Classical NLP Foundations

Intermediate

Understand core NLP concepts — tokenization, text normalization, n-gram language models, POS tagging, parsing, and information extraction — using statistical and rule-based approaches before any deep learning.

Study plan for this stage

Pace: 8–10 weeks, ~40–50 pages/day (alternating between Speech and Language Processing chapters and NLTK hands-on labs)

Key concepts
  • Tokenization and sentence segmentation: splitting raw text into meaningful units and handling edge cases (contractions, punctuation, abbreviations)
  • Text normalization: lowercasing, stemming, lemmatization, and stop-word removal to prepare text for downstream tasks
  • N-gram language models: understanding unigrams, bigrams, and higher-order n-grams for probability estimation and text generation
  • Part-of-speech (POS) tagging: recognizing word categories using rule-based taggers and statistical models (HMM, Viterbi algorithm)
  • Syntactic parsing: constituency and dependency parsing to extract hierarchical sentence structure using context-free grammars and shift-reduce parsers
  • Information extraction: named entity recognition (NER), relation extraction, and semantic role labeling to identify and link key entities and events
  • Evaluation metrics: precision, recall, F1-score, and perplexity for assessing NLP system performance
  • Statistical foundations: probability, Bayes' theorem, and maximum likelihood estimation as the backbone of classical NLP models
You should be able to answer
  • What are the main challenges in tokenization, and how do rule-based and statistical approaches differ in handling them?
  • Explain the difference between stemming and lemmatization, and when you would use each approach in a text preprocessing pipeline.
  • How do n-gram language models estimate word probabilities, and what is the role of smoothing techniques in handling unseen n-grams?
  • Describe how a Hidden Markov Model (HMM) is applied to POS tagging, including the role of the Viterbi algorithm.
  • What are the key differences between constituency parsing and dependency parsing, and what linguistic phenomena does each capture?
  • How would you design a named entity recognition system using rule-based patterns and statistical models, and what are the trade-offs?
Practice
  • Implement a tokenizer from scratch using regular expressions in NLTK (Chapter 3 of NLTK book); test it on text with contractions, hyphens, and abbreviations.
  • Build a text normalization pipeline: apply lowercasing, stemming (Porter Stemmer), lemmatization (WordNet), and stop-word removal; compare outputs on a sample corpus.
  • Train an n-gram language model on a corpus using NLTK; compute probabilities for unseen bigrams and trigrams; experiment with add-one smoothing and Laplace smoothing.
  • Implement a simple POS tagger using NLTK's pre-trained models; manually tag a sentence and compare with the model; analyze error cases.
  • Parse 5–10 sentences using both constituency and dependency parsers (NLTK and spaCy); draw parse trees and identify differences in structure.
  • Extract named entities from a news article using NLTK's NER module and rule-based patterns; evaluate precision and recall against a gold-standard annotation.

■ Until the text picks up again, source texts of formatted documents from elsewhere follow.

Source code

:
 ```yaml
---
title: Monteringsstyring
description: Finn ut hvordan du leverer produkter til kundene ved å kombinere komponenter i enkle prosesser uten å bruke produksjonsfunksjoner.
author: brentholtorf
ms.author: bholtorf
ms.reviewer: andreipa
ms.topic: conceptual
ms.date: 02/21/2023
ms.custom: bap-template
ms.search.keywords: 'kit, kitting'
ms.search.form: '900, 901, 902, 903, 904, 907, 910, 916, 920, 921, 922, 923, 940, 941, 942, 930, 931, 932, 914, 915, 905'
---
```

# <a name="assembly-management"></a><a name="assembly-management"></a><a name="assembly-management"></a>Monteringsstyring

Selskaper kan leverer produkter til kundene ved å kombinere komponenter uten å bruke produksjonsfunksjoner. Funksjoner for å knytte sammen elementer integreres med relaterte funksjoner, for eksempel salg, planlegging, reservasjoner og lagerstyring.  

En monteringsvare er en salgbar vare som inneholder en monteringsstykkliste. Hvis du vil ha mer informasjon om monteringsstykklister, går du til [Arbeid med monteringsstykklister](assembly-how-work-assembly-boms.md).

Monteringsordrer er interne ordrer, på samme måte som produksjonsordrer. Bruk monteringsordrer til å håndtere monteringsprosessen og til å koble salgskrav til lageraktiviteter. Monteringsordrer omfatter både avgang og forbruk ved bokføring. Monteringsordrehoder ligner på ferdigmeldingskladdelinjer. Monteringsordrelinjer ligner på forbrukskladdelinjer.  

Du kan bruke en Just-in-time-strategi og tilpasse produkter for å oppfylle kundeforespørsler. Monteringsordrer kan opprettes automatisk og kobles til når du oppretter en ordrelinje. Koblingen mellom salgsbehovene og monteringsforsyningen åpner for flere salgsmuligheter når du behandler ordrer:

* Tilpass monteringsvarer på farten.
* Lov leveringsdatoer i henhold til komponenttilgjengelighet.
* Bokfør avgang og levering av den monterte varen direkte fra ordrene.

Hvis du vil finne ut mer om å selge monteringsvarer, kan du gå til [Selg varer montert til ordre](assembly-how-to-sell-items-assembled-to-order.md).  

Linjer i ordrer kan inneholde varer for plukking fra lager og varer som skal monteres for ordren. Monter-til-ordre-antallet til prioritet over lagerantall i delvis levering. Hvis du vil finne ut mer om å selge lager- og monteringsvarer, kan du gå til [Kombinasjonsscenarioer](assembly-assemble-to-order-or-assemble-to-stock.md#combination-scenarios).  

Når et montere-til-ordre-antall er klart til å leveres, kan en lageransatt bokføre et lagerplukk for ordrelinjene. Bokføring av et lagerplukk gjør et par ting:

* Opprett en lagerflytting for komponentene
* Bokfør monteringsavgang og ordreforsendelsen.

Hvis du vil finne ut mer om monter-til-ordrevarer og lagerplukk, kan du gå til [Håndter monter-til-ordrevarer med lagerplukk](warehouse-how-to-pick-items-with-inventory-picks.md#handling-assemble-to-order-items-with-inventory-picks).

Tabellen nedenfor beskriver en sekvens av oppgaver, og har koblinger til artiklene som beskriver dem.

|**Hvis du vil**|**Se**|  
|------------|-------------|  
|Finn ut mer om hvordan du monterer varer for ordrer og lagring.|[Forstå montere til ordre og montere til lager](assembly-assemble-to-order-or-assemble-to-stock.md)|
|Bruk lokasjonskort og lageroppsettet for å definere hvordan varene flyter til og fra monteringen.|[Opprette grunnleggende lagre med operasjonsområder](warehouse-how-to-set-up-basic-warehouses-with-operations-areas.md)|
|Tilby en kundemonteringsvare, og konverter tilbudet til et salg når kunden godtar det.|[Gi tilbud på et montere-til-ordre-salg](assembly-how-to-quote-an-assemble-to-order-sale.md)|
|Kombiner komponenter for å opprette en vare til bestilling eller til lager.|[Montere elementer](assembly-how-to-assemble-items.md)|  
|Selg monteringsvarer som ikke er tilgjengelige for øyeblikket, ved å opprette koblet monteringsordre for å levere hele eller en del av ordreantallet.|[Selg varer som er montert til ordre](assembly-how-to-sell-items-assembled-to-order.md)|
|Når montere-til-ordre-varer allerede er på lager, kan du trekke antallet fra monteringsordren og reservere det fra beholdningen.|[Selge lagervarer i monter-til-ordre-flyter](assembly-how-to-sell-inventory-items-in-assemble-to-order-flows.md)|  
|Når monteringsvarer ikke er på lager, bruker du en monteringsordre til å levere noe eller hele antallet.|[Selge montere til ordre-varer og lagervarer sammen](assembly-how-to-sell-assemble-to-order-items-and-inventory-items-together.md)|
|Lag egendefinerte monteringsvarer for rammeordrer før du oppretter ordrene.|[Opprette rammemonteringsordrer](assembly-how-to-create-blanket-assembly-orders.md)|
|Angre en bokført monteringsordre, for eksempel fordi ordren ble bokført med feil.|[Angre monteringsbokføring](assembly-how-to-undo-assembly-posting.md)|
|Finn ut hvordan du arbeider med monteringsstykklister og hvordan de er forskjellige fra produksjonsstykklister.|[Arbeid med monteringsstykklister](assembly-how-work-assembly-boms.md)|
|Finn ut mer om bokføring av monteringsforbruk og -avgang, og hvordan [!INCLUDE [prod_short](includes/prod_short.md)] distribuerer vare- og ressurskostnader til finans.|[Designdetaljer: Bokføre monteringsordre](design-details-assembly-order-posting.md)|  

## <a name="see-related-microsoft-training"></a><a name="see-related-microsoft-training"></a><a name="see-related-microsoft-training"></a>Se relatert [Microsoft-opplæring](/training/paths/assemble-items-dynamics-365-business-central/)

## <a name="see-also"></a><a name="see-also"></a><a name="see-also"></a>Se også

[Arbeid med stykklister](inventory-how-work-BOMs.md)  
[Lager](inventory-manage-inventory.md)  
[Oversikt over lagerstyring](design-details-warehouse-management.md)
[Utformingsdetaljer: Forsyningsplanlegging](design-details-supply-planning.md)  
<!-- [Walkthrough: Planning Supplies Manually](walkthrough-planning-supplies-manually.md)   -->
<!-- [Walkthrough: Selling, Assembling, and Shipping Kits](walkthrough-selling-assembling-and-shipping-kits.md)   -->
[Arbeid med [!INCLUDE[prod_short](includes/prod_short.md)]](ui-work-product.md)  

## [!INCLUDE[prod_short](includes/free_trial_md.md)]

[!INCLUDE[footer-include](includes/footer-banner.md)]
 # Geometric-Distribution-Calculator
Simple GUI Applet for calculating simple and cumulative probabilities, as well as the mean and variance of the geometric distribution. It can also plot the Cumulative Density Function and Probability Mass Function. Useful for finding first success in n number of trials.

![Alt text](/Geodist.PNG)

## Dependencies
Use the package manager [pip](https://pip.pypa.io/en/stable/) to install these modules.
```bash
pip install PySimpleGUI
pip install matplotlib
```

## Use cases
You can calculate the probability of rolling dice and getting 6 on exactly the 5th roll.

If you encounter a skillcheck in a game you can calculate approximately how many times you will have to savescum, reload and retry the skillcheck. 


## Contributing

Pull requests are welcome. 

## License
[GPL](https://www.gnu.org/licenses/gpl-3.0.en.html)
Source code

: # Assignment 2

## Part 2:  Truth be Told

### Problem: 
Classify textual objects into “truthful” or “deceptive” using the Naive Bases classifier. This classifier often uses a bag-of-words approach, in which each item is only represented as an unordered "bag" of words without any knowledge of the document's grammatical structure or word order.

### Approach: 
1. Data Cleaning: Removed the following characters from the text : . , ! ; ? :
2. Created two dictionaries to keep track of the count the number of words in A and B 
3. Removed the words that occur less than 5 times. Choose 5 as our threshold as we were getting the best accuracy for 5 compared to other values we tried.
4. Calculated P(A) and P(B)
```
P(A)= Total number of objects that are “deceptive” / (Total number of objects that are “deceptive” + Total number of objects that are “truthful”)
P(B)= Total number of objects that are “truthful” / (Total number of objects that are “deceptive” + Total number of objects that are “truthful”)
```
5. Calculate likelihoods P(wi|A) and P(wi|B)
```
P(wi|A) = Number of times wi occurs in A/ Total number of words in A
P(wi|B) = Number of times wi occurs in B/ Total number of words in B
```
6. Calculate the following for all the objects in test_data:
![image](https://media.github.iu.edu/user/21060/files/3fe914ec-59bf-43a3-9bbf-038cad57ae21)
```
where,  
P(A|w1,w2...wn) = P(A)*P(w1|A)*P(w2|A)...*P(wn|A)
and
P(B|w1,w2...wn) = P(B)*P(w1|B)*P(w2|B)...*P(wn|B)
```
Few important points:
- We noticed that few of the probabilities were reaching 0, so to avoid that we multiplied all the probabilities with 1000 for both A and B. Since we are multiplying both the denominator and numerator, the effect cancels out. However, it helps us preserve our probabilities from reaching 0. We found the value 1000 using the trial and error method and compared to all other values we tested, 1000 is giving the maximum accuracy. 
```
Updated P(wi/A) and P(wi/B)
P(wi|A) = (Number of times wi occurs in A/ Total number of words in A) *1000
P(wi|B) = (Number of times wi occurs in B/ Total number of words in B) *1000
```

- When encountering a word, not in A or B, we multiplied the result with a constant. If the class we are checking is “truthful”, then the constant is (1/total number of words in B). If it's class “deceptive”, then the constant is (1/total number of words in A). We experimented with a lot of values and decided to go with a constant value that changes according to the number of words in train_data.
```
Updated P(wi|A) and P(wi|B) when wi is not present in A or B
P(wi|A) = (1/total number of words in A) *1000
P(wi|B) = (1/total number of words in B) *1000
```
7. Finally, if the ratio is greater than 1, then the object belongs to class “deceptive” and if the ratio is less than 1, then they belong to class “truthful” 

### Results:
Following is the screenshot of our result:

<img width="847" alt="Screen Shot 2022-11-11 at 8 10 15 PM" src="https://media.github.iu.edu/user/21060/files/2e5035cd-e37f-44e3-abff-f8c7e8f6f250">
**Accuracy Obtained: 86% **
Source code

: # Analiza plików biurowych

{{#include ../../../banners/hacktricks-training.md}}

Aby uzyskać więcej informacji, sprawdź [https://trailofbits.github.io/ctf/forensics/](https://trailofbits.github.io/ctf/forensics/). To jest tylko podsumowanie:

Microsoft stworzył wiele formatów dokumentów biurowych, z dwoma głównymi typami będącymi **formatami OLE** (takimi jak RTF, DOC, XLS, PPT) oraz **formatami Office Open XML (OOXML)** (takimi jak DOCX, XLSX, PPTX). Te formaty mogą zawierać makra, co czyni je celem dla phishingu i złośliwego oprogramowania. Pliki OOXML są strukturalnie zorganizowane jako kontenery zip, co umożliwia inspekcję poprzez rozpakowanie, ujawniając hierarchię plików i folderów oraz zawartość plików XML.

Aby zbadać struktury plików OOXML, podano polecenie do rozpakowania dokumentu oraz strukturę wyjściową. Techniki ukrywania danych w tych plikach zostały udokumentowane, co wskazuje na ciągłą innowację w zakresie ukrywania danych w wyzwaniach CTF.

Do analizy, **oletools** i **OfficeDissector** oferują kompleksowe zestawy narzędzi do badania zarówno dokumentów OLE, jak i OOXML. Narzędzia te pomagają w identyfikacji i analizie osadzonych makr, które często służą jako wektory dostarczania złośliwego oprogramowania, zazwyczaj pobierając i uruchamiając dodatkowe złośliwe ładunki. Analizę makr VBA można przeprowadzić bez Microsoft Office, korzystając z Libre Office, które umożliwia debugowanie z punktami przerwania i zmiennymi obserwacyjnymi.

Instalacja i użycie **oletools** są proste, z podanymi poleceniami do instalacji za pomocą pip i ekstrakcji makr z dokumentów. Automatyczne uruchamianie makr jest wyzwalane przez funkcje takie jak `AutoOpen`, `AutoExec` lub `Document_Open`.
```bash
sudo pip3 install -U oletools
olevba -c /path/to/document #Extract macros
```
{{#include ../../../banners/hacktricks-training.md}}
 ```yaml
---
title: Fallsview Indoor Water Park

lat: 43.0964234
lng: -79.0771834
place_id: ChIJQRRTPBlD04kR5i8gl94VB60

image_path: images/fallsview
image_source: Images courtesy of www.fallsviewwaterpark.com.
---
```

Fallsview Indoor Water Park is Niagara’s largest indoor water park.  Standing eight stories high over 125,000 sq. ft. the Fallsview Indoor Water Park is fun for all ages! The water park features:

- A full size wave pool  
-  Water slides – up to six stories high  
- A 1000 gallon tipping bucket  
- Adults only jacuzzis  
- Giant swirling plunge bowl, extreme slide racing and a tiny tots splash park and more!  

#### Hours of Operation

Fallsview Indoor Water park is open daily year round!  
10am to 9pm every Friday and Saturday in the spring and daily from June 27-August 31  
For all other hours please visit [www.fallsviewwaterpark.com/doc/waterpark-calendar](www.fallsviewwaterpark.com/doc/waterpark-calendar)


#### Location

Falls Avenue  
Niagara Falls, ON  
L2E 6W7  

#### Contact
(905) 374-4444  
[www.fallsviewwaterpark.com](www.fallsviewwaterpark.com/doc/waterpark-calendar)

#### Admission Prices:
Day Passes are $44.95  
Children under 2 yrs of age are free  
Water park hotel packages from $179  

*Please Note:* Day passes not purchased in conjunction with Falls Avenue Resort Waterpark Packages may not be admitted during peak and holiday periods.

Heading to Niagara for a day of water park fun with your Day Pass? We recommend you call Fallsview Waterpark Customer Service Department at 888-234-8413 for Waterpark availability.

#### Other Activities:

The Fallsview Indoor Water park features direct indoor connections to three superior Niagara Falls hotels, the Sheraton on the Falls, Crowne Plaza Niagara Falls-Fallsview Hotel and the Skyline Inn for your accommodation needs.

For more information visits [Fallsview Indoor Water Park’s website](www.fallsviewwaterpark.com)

Next up: This stage establishes the statistical and algorithmic foundations of NLP, preparing you to understand why deep learning models (RNNs, Transformers) were developed as solutions to the limitations of classical approaches—such as sparsity, manual feature engineering, and inability to capture long-range dependencies.

Speech and language processing
Dan Jurafsky · 2000 · 944 pp

The definitive NLP textbook, covering tokenization, n-gram models, tagging, parsing, and semantics with rigorous clarity. Start here to build the shared vocabulary and mental models every subsequent book assumes.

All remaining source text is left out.